Judge blocks law by state Sen. Mike McGuire aimed at President Trump’s tax returns
SACRAMENTO - A U.S. judge on Tuesday temporarily blocked a California law aimed at forcing President Donald Trump to release his personal income tax returns in order to appear on the 2020 primary ballot.
U.S. District Judge Morrison C. England Jr. issued a written opinion saying the law, which was cosponsored by state Sen. Mike McGuire, D-Healdsburg, likely violates the U.S. Constitution.
The law requires candidates for president or governor to file copies of their personal income tax returns dating back five years with the California secretary of state’s office.

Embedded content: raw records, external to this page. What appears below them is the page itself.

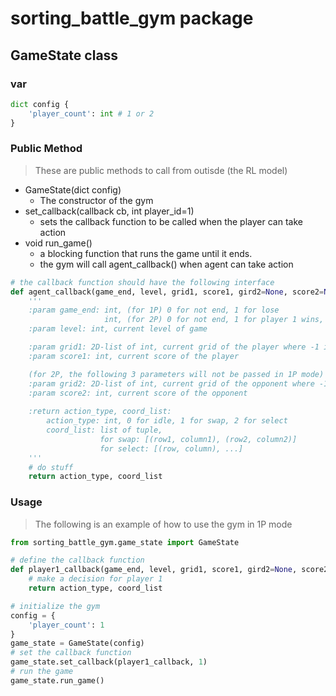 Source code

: # sorting_battle_gym package
## GameState class
### var
```python
dict config {
    'player_count': int # 1 or 2
}
```
### Public Method
> These are public methods to call from outisde (the RL model)
- GameState(dict config)
    - The constructor of the gym
- set_callback(callback cb, int player_id=1) 
    - sets the callback function to be called when the player can take action
- void run_game()
    - a blocking function that runs the game until it ends.
    - the gym will call agent_callback() when agent can take action
```python
# the callback function should have the following interface
def agent_callback(game_end, level, grid1, score1, gird2=None, score2=None):
    '''
    :param game_end: int, (for 1P) 0 for not end, 1 for lose
                     int, (for 2P) 0 for not end, 1 for player 1 wins, 2 for player 2 wins
    :param level: int, current level of game

    :param grid1: 2D-list of int, current grid of the player where -1 is empty, -2 is garbage, other valid values are >= 0
    :param score1: int, current score of the player

    (for 2P, the following 3 parameters will not be passed in 1P mode)
    :param grid2: 2D-list of int, current grid of the opponent where -1 is empty, -2 is garbage, other valid values are >= 0
    :param score2: int, current score of the opponent
    
    :return action_type, coord_list: 
        action_type: int, 0 for idle, 1 for swap, 2 for select
        coord_list: list of tuple, 
                    for swap: [(row1, column1), (row2, column2)]
                    for select: [(row, column), ...]
    '''
    # do stuff
    return action_type, coord_list
```
### Usage
> The following is an example of how to use the gym in 1P mode
```python
from sorting_battle_gym.game_state import GameState

# define the callback function
def player1_callback(game_end, level, grid1, score1, gird2=None, score2=None):
    # make a decision for player 1
    return action_type, coord_list

# initialize the gym
config = {
    'player_count': 1
}
game_state = GameState(config)
# set the callback function
game_state.set_callback(player1_callback, 1)
# run the game
game_state.run_game()
``` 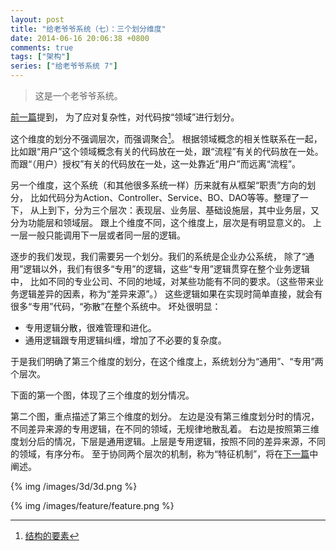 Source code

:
 ```yaml
---
layout: post
title: "给老爷爷系统（七）：三个划分维度"
date: 2014-06-16 20:06:38 +0800
comments: true
tags: ["架构"]
series: ["给老爷爷系统 7"]
---
```


> 这是一个老爷爷系统。

[前一篇](/2014/06/09/refactory)提到，
为了应对复杂性，对代码按“领域”进行划分。
<!-- more -->
这个维度的划分不强调层次，而强调聚合[^1]。
根据领域概念的相关性联系在一起，比如跟“用户”这个领域概念有关的代码放在一处，跟“流程”有关的代码放在一处。
而跟“（用户）授权”有关的代码放在一处，这一处靠近“用户”而远离“流程”。

另一个维度，这个系统（和其他很多系统一样）历来就有从框架“职责”方向的划分，
比如代码分为Action、Controller、Service、BO、DAO等等。整理了一下，
从上到下，分为三个层次：表现层、业务层、基础设施层，其中业务层，又分为功能层和领域层。
跟上个维度不同，这个维度上，层次是有明显意义的。
上一层一般只能调用下一层或者同一层的逻辑。

逐步的我们发现，我们需要另一个划分。我们的系统是企业办公系统，
除了“通用”逻辑以外，我们有很多“专用”的逻辑，这些“专用”逻辑贯穿在整个业务逻辑中，
比如不同的专业公司、不同的地域，对某些功能有不同的要求。（这些带来业务逻辑差异的因素，称为“差异来源”。）
这些逻辑如果在实现时简单直接，就会有很多“专用”代码，“弥散”在整个系统中。
坏处很明显：

* 专用逻辑分散，很难管理和进化。
* 通用逻辑跟专用逻辑纠缠，增加了不必要的复杂度。

于是我们明确了第三个维度的划分，在这个维度上，系统划分为“通用”、“专用”两个层次。

下面的第一个图，体现了三个维度的划分情况。

第二个图，重点描述了第三个维度的划分。
左边是没有第三维度划分时的情况，不同差异来源的专用逻辑，在不同的领域，无规律地散乱着。
右边是按照第三维度划分后的情况，下层是通用逻辑。上层是专用逻辑，按照不同的差异来源，不同的领域，有序分布。
至于协同两个层次的机制，称为“特征机制”，将在[下一篇](/2014/06/16/feature)中阐述。

{% img  /images/3d/3d.png %}

{% img  /images/feature/feature.png %}


[^1]: [结构的要素](/2014/06/07/structure)
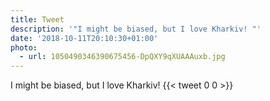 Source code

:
 ```yaml
---
title: Tweet
description: '"I might be biased, but I love Kharkiv! "'
date: '2018-10-11T20:10:30+01:00'
photo:
  - url: 1050490346390675456-DpQXY9qXUAAAuxb.jpg
---
```

I might be biased, but I love Kharkiv! 
      {{< tweet 0 0 >}}
    
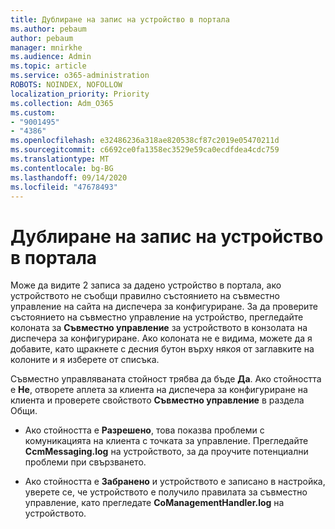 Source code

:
 ```yaml
---
title: Дублиране на запис на устройство в портала
ms.author: pebaum
author: pebaum
manager: mnirkhe
ms.audience: Admin
ms.topic: article
ms.service: o365-administration
ROBOTS: NOINDEX, NOFOLLOW
localization_priority: Priority
ms.collection: Adm_O365
ms.custom:
- "9001495"
- "4386"
ms.openlocfilehash: e32486236a318ae820538cf87c2019e05470211d
ms.sourcegitcommit: c6692ce0fa1358ec3529e59ca0ecdfdea4cdc759
ms.translationtype: MT
ms.contentlocale: bg-BG
ms.lasthandoff: 09/14/2020
ms.locfileid: "47678493"
---
```

# <a name="duplicate-device-record-in-the-portal"></a>Дублиране на запис на устройство в портала

Може да видите 2 записа за дадено устройство в портала, ако устройството не съобщи правилно състоянието на съвместно управление на сайта на диспечера за конфигуриране. За да проверите състоянието на съвместно управление на устройство, прегледайте колоната за **Съвместно управление** за устройството в конзолата на диспечера за конфигуриране. Ако колоната не е видима, можете да я добавите, като щракнете с десния бутон върху някоя от заглавките на колоните и я изберете от списъка.

Съвместно управляваната стойност трябва да бъде **Да**. Ако стойността е **Не**, отворете аплета за клиента на диспечера за конфигуриране на клиента и проверете свойството **Съвместно управление** в раздела Общи.

- Ако стойността е **Разрешено**, това показва проблеми с комуникацията на клиента с точката за управление. Прегледайте **CcmMessaging.log** на устройството, за да проучите потенциални проблеми при свързването.

- Ако стойността е **Забранено** и устройството е записано в настройка, уверете се, че устройството е получило правилата за съвместно управление, като прегледате **CoManagementHandler.log** на устройството.
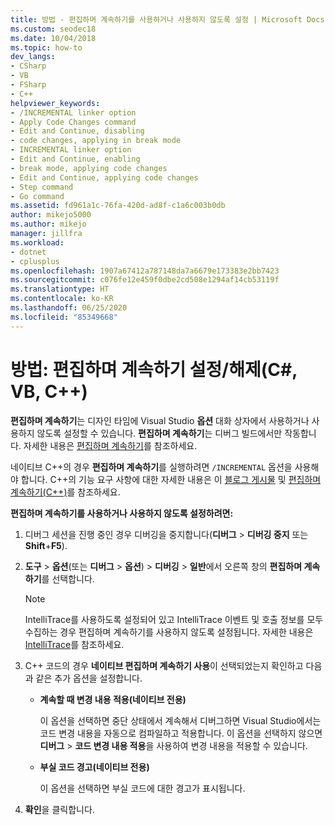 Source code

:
 ```yaml
---
title: 방법 - 편집하며 계속하기를 사용하거나 사용하지 않도록 설정 | Microsoft Docs
ms.custom: seodec18
ms.date: 10/04/2018
ms.topic: how-to
dev_langs:
- CSharp
- VB
- FSharp
- C++
helpviewer_keywords:
- /INCREMENTAL linker option
- Apply Code Changes command
- Edit and Continue, disabling
- code changes, applying in break mode
- INCREMENTAL linker option
- Edit and Continue, enabling
- break mode, applying code changes
- Edit and Continue, applying code changes
- Step command
- Go command
ms.assetid: fd961a1c-76fa-420d-ad8f-c1a6c003b0db
author: mikejo5000
ms.author: mikejo
manager: jillfra
ms.workload:
- dotnet
- cplusplus
ms.openlocfilehash: 1907a67412a787148da7a6679e173383e2bb7423
ms.sourcegitcommit: c076fe12e459f0dbe2cd508e1294af14cb53119f
ms.translationtype: HT
ms.contentlocale: ko-KR
ms.lasthandoff: 06/25/2020
ms.locfileid: "85349668"
---
```

# <a name="how-to-enable-and-disable-edit-and-continue-c-vb-c"></a>방법: 편집하며 계속하기 설정/해제(C#, VB, C++)

**편집하며 계속하기**는 디자인 타임에 Visual Studio **옵션** 대화 상자에서 사용하거나 사용하지 않도록 설정할 수 있습니다. **편집하며 계속하기**는 디버그 빌드에서만 작동합니다. 자세한 내용은 [편집하며 계속하기](../debugger/edit-and-continue.md)를 참조하세요.

네이티브 C++의 경우 **편집하며 계속하기**를 실행하려면 `/INCREMENTAL` 옵션을 사용해야 합니다. C++의 기능 요구 사항에 대한 자세한 내용은 이 [블로그 게시물](https://devblogs.microsoft.com/cppblog/c-edit-and-continue-in-visual-studio-2015-update-3/) 및 [편집하며 계속하기(C++)](../debugger/edit-and-continue-visual-cpp.md)를 참조하세요.

**편집하며 계속하기를 사용하거나 사용하지 않도록 설정하려면:**

1. 디버그 세션을 진행 중인 경우 디버깅을 중지합니다(**디버그** > **디버깅 중지** 또는 **Shift**+**F5**).

1. **도구** > **옵션**(또는 **디버그** > **옵션**) > **디버깅** > **일반**에서 오른쪽 창의 **편집하며 계속하기**를 선택합니다.

    > [!NOTE]
    > IntelliTrace를 사용하도록 설정되어 있고 IntelliTrace 이벤트 및 호출 정보를 모두 수집하는 경우 편집하며 계속하기를 사용하지 않도록 설정됩니다. 자세한 내용은 [IntelliTrace](../debugger/intellitrace.md)를 참조하세요.

1. C++ 코드의 경우 **네이티브 편집하며 계속하기 사용**이 선택되었는지 확인하고 다음과 같은 추가 옵션을 설정합니다.
    - **계속할 때 변경 내용 적용(네이티브 전용)**

      이 옵션을 선택하면 중단 상태에서 계속해서 디버그하면 Visual Studio에서는 코드 변경 내용을 자동으로 컴파일하고 적용합니다. 이 옵션을 선택하지 않으면 **디버그** > **코드 변경 내용 적용**을 사용하여 변경 내용을 적용할 수 있습니다.

    - **부실 코드 경고(네이티브 전용)**

      이 옵션을 선택하면 부실 코드에 대한 경고가 표시됩니다.

1. **확인**을 클릭합니다.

If they refuse, they could not appear on the state’s primary ballot. The law would not have applied to general elections.
Democratic Gov. Gavin Newsom said he signed the law because California has a “special responsibility” to hold candidates to high ethical standards. The Trump campaign sued, arguing the law seeks to add another qualification for running for president, something state governments don’t have the authority to do.

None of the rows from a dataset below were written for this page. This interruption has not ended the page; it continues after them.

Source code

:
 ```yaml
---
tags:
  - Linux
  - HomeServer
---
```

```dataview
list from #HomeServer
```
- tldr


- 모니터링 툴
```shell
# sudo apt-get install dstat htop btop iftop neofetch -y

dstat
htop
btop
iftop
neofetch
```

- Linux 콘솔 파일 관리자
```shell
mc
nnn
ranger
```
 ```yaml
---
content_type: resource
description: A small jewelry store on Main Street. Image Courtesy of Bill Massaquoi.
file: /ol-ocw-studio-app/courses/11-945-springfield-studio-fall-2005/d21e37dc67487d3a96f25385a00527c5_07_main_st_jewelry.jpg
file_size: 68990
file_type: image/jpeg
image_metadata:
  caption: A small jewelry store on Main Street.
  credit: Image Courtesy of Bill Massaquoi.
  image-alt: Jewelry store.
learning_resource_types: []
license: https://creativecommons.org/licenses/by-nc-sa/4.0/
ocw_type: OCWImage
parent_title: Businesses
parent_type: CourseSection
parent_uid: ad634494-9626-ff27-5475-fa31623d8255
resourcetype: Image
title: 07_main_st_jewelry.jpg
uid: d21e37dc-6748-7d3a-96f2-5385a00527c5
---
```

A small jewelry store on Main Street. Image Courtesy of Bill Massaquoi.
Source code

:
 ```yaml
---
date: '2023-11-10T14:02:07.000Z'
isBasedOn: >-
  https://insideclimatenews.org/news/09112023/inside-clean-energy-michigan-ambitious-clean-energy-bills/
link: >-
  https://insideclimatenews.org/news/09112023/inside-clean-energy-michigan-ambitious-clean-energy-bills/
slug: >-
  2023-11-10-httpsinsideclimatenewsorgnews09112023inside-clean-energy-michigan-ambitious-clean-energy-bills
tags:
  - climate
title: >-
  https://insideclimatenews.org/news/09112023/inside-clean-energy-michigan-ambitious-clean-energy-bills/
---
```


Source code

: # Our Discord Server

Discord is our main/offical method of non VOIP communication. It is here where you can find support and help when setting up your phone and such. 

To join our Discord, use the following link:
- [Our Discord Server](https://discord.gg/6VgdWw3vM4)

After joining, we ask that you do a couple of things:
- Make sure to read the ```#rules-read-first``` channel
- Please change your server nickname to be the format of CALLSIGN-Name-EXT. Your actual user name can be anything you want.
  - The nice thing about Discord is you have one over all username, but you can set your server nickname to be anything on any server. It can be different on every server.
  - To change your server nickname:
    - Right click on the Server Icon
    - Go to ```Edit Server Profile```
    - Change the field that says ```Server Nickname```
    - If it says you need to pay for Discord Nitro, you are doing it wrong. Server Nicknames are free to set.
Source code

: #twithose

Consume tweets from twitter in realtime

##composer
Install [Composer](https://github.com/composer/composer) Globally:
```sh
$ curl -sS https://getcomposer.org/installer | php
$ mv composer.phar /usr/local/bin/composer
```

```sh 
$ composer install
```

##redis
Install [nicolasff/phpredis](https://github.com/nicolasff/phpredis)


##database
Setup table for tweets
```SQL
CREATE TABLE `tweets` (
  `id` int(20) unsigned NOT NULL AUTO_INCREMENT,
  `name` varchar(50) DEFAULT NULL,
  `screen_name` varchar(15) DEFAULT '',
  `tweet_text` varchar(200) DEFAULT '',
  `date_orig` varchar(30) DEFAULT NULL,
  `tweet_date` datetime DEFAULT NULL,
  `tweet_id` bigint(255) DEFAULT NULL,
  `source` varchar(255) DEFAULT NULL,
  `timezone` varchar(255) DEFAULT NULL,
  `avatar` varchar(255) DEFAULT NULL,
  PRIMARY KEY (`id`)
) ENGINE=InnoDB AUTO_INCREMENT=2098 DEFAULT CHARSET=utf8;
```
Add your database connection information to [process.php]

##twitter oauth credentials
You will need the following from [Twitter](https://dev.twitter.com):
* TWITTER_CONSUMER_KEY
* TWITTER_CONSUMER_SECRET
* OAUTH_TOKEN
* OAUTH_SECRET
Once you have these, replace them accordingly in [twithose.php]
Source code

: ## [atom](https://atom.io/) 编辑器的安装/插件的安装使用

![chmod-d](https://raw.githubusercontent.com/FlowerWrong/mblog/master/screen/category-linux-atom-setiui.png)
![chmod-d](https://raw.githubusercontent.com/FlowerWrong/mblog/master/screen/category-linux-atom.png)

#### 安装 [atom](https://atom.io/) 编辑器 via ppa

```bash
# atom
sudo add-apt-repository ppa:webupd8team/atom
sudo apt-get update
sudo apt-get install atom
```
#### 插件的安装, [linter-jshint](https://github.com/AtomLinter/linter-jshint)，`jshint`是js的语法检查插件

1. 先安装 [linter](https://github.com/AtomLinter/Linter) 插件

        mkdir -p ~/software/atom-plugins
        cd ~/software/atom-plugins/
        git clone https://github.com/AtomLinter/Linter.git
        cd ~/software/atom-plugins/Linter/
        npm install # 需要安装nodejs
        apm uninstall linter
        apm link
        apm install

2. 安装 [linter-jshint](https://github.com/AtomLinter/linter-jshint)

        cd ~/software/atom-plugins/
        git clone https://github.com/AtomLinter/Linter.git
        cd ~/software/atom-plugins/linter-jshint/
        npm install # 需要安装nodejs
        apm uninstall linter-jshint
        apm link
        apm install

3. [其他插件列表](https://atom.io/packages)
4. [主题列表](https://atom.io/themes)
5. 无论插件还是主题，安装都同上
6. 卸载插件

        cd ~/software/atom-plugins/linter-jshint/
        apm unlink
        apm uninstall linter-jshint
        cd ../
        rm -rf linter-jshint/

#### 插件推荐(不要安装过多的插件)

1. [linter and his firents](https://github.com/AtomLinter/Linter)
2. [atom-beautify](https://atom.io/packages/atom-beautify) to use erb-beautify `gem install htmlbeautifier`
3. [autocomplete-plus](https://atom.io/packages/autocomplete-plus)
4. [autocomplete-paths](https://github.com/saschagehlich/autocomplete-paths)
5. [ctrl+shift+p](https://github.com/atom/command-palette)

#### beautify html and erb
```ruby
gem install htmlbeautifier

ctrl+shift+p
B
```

In his ruling, England wrote the state’s concerns are “both legitimate and understandable,” highlighting that candidates have offered “unnecessary and irrelevant excuses for shielding the public from such information.”
“It is not the job of the courts, however, to decide whether a tax return disclosure requirement is good policy or makes political sense,” wrote England, who was appointed by former Republican President George W. Bush.
California Secretary of State Alex Padilla said he will appeal the ruling.
McGuire criticized Tuesday’s ruling.
“The judge got it wrong. Some of the brightest constitutional minds in the nation have been very clear that this law will withstand a constitutional test.”